_TASK STATEMENT:_ Check every line of the entries that follow, and copy the ones containing "term".
================================
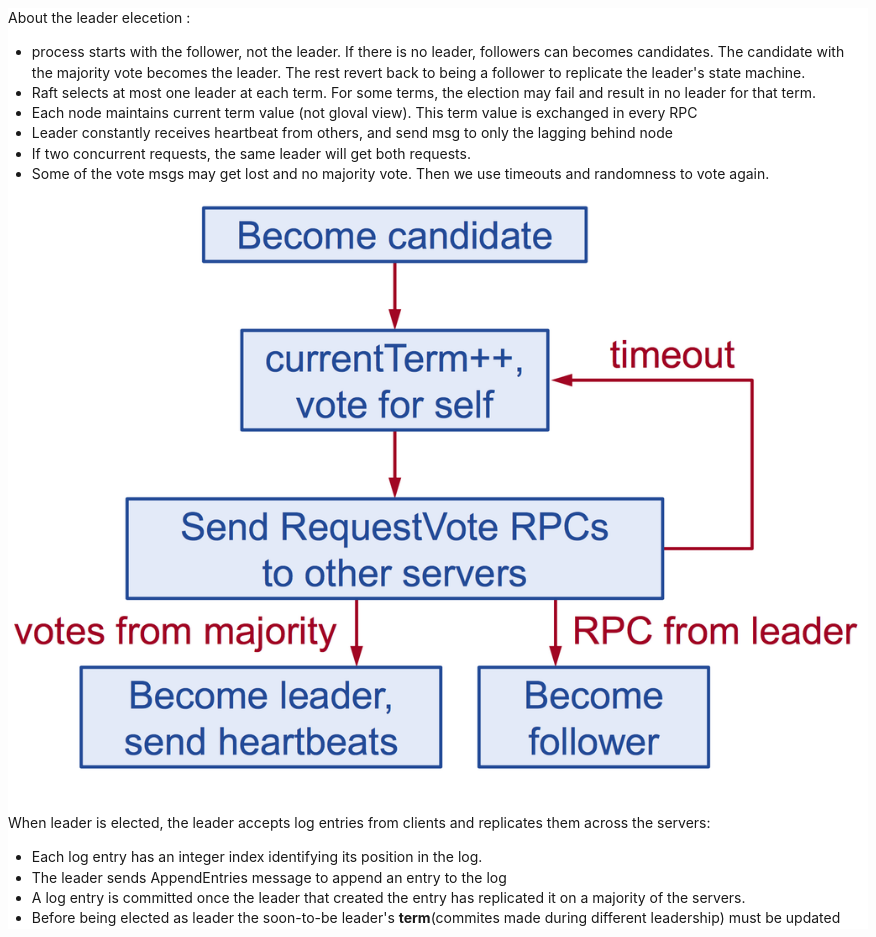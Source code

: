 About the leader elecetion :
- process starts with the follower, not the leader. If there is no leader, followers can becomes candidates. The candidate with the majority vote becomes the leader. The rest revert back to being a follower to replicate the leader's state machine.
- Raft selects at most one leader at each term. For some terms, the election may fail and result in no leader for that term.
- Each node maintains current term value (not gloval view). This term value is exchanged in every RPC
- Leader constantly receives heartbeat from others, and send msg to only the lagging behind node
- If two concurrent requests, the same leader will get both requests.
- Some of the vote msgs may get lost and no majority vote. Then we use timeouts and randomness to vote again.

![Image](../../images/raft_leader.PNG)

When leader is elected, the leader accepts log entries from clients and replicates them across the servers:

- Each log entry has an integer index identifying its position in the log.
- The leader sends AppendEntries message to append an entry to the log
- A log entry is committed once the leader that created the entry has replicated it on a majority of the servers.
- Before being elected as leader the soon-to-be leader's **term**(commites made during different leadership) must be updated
================================
_SOLUTION FOR THIS TASK:_
- Raft selects at most one leader at each term. For some terms, the election may fail and result in no leader for that term.
- Each node maintains current term value (not gloval view). This term value is exchanged in every RPC
- Before being elected as leader the soon-to-be leader's **term**(commites made during different leadership) must be updated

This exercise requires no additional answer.